■ TASK GOAL: Compute how many lines below contain the word "super" and respond with that number only.

Entries taken from a collection:
——————
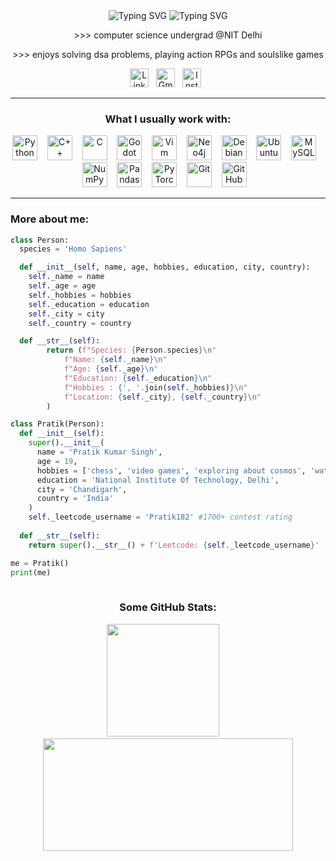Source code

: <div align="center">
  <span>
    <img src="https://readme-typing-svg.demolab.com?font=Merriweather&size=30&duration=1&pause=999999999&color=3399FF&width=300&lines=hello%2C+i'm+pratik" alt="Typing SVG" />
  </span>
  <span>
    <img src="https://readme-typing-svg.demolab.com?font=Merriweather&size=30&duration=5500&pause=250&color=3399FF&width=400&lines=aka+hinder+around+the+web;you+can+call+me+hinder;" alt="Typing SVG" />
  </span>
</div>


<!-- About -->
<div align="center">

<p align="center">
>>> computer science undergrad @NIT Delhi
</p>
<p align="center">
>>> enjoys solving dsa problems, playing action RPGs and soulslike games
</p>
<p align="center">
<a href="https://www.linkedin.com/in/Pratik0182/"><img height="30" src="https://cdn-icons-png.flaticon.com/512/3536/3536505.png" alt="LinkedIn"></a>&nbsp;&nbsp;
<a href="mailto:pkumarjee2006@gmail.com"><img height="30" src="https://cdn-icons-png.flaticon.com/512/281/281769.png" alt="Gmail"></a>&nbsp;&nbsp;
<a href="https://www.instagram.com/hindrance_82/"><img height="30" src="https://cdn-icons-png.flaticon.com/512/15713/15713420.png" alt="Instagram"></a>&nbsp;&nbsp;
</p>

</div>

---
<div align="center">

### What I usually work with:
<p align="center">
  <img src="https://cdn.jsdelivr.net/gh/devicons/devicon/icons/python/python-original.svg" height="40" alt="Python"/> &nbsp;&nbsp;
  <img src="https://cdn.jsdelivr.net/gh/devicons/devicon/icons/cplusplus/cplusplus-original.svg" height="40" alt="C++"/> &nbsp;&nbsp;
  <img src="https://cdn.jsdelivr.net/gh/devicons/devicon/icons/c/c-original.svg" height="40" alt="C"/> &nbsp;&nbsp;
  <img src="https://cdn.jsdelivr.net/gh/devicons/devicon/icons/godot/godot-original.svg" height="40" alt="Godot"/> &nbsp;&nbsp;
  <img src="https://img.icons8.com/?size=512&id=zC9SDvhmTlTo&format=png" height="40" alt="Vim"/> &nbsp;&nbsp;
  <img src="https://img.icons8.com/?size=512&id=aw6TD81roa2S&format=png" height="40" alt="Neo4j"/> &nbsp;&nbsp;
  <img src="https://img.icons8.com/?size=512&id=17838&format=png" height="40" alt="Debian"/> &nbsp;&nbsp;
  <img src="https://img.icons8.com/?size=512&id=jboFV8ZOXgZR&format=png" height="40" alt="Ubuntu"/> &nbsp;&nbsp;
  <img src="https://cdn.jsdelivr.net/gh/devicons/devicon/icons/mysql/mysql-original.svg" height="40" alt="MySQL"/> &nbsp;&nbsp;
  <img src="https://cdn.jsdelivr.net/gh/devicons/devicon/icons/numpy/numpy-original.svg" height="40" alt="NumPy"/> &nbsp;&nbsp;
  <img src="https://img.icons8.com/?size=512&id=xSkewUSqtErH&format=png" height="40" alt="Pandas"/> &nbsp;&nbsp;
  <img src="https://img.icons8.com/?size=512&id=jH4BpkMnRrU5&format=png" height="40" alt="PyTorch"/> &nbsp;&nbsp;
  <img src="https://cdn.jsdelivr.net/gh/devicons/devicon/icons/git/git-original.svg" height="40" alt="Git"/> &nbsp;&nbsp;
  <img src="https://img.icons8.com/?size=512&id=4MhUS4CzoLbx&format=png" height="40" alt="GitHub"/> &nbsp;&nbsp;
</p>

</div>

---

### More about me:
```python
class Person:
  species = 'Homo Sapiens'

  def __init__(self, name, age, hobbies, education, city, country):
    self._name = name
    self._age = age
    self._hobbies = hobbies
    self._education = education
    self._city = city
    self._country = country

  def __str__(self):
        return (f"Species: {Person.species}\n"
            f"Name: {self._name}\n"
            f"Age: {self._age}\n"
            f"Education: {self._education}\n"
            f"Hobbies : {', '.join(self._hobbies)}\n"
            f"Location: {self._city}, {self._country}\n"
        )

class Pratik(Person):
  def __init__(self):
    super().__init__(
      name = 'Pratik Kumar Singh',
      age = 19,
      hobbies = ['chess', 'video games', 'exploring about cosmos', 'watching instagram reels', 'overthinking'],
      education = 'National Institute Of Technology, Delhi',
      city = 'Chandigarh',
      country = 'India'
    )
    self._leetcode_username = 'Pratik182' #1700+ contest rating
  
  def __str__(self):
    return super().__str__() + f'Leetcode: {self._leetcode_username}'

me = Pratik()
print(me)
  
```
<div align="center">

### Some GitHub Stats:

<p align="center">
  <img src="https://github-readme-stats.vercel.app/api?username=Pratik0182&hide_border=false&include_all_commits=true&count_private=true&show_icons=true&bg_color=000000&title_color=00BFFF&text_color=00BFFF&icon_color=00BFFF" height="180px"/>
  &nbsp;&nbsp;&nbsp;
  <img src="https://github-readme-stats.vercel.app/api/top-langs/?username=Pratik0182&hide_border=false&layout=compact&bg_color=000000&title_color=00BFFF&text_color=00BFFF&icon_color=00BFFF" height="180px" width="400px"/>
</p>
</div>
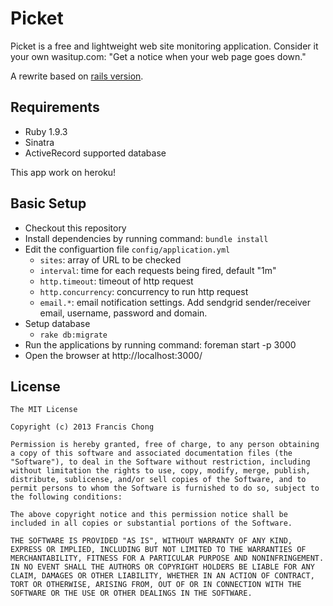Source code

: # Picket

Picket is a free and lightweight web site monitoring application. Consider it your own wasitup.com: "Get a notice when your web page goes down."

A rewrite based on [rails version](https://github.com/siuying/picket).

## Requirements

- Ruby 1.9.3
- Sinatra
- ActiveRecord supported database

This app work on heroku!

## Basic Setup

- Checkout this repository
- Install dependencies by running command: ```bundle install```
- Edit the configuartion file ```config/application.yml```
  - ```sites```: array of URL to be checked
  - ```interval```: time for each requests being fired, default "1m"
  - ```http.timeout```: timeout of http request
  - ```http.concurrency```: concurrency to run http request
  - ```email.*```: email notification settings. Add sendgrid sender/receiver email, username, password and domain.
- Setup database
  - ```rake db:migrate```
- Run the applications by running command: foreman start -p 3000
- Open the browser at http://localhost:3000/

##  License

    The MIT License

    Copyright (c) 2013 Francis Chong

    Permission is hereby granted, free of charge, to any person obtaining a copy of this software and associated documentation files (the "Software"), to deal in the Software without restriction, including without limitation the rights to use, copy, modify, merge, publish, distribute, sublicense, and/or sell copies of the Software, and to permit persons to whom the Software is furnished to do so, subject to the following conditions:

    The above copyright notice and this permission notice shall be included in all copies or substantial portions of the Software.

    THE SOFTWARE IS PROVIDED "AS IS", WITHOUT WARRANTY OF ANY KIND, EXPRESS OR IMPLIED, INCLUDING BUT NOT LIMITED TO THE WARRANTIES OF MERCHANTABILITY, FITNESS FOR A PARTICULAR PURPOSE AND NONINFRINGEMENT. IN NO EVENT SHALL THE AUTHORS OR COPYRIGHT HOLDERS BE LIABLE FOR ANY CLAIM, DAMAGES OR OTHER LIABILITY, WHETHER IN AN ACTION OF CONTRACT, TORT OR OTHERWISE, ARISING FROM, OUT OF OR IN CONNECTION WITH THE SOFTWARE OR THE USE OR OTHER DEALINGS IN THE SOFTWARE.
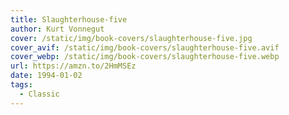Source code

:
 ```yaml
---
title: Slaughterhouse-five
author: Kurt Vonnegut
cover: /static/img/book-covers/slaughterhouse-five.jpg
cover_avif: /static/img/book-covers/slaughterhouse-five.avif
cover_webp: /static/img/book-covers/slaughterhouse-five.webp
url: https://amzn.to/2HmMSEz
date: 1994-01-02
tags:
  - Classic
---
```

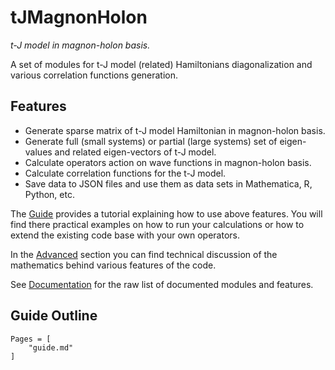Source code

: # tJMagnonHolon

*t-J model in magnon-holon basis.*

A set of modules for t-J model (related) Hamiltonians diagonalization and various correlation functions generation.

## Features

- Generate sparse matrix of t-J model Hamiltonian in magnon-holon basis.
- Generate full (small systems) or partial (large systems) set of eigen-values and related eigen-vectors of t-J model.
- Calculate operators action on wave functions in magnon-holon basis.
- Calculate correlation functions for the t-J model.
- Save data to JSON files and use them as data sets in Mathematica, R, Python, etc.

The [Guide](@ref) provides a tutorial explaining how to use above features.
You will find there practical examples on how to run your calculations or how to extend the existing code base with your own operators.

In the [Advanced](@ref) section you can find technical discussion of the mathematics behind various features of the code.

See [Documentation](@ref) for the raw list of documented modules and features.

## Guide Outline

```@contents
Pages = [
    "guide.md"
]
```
——————
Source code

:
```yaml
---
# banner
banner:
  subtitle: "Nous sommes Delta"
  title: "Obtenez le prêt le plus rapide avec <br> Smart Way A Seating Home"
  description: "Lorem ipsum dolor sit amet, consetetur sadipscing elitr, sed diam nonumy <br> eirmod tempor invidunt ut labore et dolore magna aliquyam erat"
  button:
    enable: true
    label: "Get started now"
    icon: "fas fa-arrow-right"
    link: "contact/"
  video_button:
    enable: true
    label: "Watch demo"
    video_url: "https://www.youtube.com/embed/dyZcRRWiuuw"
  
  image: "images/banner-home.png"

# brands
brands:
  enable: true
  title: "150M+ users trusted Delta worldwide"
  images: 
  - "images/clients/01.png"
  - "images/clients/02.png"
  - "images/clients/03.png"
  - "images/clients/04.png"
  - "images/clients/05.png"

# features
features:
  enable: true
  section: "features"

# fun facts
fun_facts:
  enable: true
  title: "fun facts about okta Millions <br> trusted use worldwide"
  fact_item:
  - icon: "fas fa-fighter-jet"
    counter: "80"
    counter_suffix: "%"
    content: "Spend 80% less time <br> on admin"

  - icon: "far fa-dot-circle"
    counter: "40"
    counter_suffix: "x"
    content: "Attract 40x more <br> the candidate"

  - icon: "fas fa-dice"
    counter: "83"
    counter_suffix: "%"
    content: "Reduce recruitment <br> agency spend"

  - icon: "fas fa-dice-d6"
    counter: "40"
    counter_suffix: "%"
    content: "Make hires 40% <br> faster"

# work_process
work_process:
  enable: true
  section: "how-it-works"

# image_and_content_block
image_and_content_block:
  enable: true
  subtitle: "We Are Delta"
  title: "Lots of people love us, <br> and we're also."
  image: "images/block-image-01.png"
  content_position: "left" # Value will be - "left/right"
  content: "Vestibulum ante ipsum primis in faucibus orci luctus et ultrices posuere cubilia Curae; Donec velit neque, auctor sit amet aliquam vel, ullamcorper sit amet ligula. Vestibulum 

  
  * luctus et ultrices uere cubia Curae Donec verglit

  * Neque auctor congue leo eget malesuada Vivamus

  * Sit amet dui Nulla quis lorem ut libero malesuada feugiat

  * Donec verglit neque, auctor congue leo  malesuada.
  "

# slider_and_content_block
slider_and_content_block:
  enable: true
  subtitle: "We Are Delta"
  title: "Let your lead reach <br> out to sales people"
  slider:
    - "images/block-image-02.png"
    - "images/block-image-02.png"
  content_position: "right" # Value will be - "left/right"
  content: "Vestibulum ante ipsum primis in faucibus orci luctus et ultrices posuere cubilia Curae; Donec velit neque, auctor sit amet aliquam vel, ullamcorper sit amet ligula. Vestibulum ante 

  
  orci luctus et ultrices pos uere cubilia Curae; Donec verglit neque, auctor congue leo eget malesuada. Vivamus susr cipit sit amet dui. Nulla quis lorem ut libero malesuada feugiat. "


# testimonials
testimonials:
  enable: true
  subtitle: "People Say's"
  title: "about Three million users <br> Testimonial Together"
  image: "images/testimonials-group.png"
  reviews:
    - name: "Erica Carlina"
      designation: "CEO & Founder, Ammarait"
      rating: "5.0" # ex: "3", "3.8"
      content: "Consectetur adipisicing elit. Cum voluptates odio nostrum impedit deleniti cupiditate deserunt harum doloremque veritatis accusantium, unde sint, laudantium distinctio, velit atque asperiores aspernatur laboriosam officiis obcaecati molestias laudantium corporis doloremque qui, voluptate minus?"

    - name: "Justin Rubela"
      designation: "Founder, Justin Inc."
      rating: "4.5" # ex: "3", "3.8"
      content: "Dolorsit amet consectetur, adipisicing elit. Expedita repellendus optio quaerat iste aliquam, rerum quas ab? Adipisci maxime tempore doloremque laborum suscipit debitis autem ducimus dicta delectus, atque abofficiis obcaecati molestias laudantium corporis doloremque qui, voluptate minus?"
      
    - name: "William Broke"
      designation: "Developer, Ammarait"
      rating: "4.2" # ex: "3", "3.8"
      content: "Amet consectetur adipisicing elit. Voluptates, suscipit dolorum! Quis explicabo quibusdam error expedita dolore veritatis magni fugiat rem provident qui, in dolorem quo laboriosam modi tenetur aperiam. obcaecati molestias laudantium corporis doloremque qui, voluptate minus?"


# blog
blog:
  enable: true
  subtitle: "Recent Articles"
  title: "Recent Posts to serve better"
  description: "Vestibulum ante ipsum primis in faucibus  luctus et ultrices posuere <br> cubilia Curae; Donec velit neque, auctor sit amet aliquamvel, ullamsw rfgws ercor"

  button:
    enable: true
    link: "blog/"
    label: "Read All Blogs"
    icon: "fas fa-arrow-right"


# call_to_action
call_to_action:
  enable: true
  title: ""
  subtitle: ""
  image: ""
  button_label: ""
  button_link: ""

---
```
——————
■ EXERCISE ANSWER: 2